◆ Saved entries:

◇ ◇ ◇ ◇

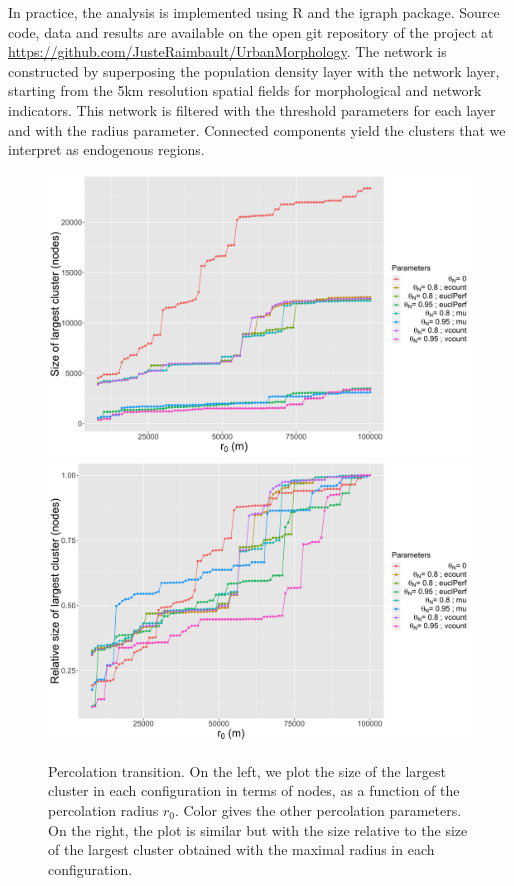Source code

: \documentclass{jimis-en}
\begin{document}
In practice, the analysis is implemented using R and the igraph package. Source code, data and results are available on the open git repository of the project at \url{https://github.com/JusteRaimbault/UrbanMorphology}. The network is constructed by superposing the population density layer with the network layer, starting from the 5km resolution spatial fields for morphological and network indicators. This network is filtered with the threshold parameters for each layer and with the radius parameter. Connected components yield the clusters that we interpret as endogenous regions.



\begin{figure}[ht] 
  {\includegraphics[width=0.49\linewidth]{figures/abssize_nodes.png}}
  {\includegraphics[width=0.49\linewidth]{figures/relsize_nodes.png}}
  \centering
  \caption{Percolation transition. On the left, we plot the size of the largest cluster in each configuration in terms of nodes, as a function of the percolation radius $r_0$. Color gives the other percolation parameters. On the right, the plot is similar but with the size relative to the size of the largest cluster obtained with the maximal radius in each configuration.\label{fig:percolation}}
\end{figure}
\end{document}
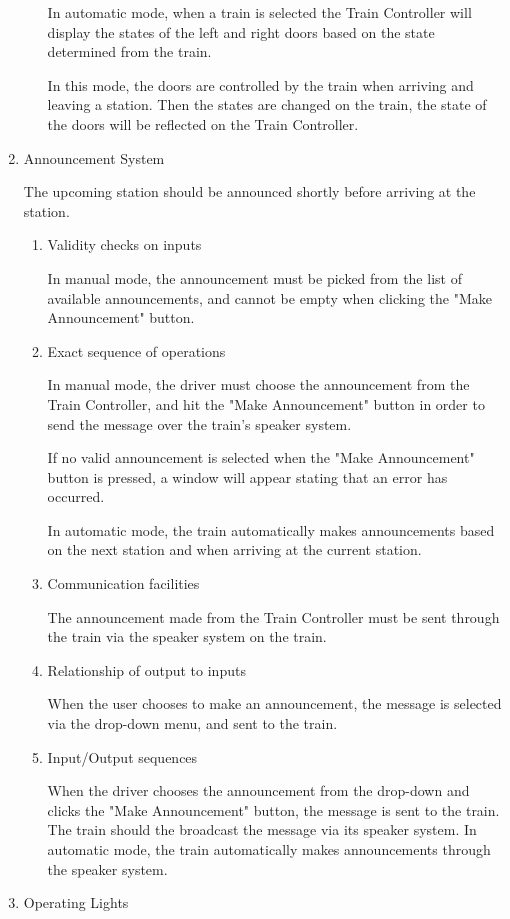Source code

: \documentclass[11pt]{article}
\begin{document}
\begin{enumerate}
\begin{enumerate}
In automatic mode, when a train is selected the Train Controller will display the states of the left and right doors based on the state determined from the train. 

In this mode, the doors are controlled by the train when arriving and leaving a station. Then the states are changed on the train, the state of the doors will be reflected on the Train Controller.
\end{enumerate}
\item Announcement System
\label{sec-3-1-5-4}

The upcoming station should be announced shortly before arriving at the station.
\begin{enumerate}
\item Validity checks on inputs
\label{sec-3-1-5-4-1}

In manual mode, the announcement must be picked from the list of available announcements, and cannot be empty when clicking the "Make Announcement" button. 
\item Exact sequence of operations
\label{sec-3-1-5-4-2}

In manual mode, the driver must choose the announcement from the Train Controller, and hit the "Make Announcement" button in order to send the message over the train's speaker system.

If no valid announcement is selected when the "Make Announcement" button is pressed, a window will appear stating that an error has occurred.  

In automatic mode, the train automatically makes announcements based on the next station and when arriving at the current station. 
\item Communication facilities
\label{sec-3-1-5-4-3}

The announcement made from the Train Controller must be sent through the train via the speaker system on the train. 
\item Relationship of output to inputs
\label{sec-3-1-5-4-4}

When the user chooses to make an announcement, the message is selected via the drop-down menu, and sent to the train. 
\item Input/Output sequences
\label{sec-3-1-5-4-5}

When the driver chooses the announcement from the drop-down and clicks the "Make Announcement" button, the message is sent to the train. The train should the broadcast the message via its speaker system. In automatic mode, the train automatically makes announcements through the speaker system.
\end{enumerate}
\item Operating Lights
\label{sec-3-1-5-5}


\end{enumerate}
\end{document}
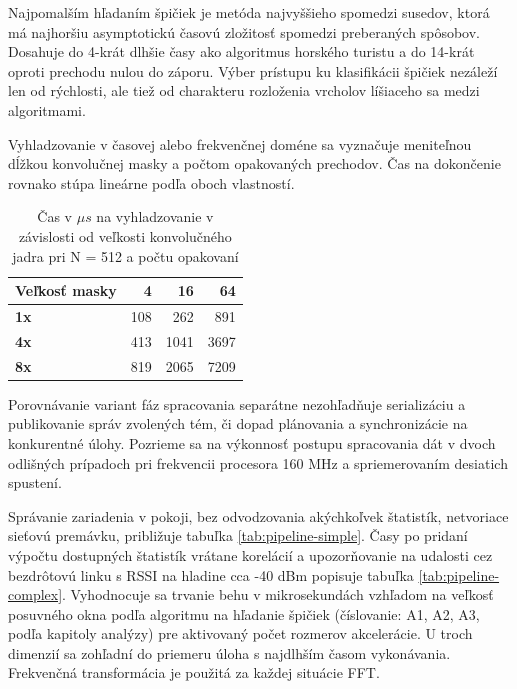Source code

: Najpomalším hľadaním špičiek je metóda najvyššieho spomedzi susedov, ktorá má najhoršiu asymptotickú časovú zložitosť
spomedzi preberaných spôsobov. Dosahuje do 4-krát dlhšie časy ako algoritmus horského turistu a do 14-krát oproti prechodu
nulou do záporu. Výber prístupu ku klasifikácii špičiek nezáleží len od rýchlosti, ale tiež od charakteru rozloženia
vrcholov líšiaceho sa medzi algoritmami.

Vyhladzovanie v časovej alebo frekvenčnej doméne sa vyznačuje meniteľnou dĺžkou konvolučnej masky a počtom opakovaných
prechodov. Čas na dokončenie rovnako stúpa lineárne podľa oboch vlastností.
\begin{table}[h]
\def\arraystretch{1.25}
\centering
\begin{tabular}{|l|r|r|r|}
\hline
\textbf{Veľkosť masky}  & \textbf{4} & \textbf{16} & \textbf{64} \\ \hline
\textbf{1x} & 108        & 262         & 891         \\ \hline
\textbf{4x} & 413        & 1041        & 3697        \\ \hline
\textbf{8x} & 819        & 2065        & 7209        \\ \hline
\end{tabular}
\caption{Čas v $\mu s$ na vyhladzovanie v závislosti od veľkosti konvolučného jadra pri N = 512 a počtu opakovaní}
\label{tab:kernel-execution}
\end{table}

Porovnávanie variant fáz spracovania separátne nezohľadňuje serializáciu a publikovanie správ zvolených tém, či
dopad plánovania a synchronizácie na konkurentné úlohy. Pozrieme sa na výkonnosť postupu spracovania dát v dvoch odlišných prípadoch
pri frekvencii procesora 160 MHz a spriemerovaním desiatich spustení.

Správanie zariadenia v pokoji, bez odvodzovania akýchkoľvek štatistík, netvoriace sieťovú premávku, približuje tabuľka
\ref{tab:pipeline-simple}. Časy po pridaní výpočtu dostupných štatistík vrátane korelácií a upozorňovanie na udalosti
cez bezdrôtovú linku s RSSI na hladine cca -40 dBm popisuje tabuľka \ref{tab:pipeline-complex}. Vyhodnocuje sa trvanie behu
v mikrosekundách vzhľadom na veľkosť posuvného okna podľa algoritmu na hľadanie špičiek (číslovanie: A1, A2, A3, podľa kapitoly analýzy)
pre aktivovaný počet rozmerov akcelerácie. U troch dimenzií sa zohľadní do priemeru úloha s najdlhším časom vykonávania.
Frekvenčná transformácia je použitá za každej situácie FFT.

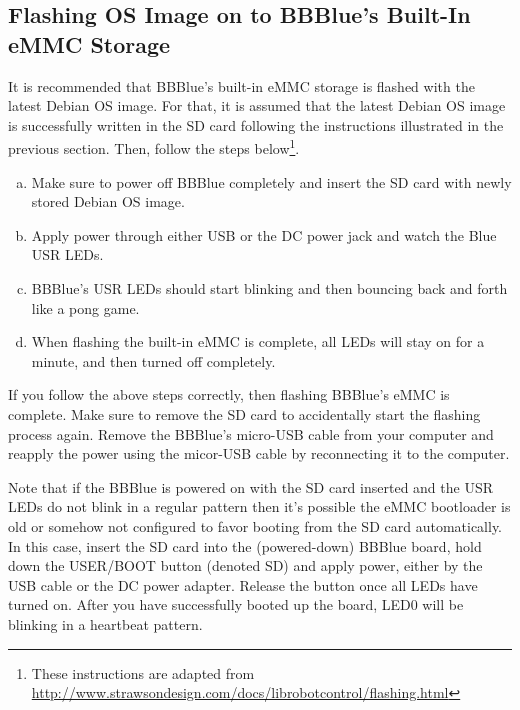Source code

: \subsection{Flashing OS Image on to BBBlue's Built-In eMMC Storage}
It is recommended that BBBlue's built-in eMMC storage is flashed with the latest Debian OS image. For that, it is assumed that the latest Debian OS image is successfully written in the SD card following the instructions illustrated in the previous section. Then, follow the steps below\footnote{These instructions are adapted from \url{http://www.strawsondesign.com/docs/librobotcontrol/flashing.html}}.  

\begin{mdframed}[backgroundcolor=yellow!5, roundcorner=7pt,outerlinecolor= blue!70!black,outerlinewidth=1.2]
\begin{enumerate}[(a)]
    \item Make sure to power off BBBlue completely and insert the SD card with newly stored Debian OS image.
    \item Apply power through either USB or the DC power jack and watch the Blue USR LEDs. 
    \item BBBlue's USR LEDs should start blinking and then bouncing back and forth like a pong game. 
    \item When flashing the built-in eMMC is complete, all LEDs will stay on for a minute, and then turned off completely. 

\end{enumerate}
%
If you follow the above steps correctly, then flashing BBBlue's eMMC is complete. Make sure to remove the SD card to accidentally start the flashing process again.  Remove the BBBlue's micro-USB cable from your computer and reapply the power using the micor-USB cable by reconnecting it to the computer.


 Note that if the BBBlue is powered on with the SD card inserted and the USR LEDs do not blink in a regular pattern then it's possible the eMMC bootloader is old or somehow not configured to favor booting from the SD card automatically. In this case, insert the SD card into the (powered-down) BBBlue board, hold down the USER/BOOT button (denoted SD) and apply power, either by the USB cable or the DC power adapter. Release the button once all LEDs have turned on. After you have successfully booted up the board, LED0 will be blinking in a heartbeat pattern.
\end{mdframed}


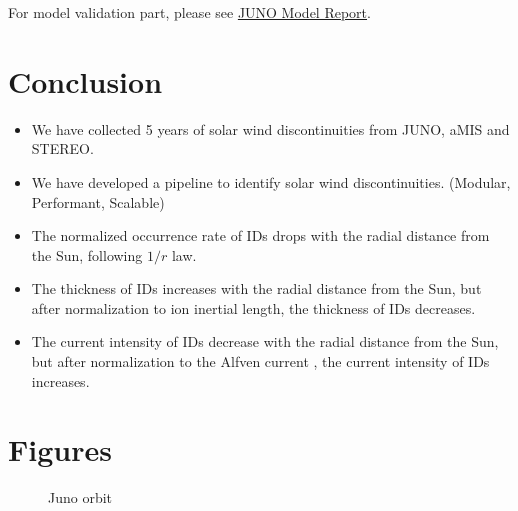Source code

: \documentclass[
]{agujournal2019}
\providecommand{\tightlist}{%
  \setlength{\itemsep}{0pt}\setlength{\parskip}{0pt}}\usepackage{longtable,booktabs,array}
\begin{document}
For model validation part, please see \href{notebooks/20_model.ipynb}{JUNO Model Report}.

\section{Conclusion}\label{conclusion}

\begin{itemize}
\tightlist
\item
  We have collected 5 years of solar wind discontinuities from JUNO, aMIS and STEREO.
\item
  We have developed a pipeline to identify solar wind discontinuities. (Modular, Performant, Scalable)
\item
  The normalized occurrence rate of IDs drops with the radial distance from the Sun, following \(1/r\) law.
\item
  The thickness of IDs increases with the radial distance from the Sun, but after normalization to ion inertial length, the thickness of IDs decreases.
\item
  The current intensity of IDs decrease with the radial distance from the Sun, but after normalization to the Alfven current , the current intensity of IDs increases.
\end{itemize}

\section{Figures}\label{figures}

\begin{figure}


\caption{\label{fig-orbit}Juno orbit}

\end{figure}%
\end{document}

◇ ◇ ◇ ◇

◆ What this task involves:
Filter the records down to the lines containing the word "caption", and copy those.

◆ Response:
  \caption{Percolation transition. On the left, we plot the size of the largest cluster in each configuration in terms of nodes, as a function of the percolation radius $r_0$. Color gives the other percolation parameters. On the right, the plot is similar but with the size relative to the size of the largest cluster obtained with the maximal radius in each configuration.\label{fig:percolation}}
\caption{Čas v $\mu s$ na vyhladzovanie v závislosti od veľkosti konvolučného jadra pri N = 512 a počtu opakovaní}
\caption{\label{fig-orbit}Juno orbit}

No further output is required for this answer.